EXTRACTED INFORMATION =>
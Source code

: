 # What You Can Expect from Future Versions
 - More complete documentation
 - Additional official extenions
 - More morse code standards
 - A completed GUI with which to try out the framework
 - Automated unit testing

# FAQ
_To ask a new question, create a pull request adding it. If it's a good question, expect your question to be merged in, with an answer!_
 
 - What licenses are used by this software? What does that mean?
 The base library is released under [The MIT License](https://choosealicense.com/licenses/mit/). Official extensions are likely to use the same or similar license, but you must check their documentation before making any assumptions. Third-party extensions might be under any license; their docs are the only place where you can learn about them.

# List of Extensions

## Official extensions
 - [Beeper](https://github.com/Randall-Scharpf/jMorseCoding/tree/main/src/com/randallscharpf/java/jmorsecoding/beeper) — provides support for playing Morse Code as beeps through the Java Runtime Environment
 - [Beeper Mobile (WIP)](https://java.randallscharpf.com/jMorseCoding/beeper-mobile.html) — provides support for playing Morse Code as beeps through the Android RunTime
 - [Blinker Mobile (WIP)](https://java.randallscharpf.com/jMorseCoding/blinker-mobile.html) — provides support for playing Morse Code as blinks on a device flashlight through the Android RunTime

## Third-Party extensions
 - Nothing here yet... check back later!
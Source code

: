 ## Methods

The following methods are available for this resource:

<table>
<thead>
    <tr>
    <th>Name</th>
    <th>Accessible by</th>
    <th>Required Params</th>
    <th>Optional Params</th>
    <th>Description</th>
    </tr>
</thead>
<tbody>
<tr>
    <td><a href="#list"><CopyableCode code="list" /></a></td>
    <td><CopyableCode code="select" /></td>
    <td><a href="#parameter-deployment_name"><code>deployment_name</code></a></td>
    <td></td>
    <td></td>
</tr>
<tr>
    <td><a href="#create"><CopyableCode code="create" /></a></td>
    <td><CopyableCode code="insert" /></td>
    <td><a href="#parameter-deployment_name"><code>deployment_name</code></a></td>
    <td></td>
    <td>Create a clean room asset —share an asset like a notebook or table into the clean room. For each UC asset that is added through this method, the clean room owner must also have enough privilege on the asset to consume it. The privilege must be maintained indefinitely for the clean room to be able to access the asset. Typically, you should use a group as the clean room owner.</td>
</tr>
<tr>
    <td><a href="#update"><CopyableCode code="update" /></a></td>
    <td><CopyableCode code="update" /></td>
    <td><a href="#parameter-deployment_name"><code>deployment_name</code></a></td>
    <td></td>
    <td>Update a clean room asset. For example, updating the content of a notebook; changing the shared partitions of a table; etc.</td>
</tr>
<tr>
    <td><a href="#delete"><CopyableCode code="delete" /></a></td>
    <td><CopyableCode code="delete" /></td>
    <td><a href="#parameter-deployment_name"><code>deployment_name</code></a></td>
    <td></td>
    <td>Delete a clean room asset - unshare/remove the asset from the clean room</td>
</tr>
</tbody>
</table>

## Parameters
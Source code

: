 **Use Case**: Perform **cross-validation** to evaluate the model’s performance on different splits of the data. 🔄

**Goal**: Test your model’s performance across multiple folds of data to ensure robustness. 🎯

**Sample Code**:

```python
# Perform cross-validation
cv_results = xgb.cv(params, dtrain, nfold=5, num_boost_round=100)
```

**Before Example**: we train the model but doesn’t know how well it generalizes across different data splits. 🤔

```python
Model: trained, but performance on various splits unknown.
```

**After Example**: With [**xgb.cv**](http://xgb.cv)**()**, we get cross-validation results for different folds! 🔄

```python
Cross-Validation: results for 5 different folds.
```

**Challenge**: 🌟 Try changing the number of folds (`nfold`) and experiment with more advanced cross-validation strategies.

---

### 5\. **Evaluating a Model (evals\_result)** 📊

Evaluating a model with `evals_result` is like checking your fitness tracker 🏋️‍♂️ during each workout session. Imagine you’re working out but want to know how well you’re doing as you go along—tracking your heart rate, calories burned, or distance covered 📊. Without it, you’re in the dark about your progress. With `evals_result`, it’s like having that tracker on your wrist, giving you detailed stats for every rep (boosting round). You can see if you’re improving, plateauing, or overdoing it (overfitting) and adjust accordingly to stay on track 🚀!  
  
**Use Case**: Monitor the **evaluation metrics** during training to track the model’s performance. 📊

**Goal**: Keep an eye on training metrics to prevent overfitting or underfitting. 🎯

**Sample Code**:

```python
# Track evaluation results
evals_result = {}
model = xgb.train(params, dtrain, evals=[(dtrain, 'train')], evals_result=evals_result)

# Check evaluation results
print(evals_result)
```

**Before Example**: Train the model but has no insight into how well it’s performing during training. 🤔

WHAT YOU SHOULD DO =>
Count the lines of the material that contain the word "Beeper" and state the resulting number without further remark.

ANSWER TO THIS TASK =>
2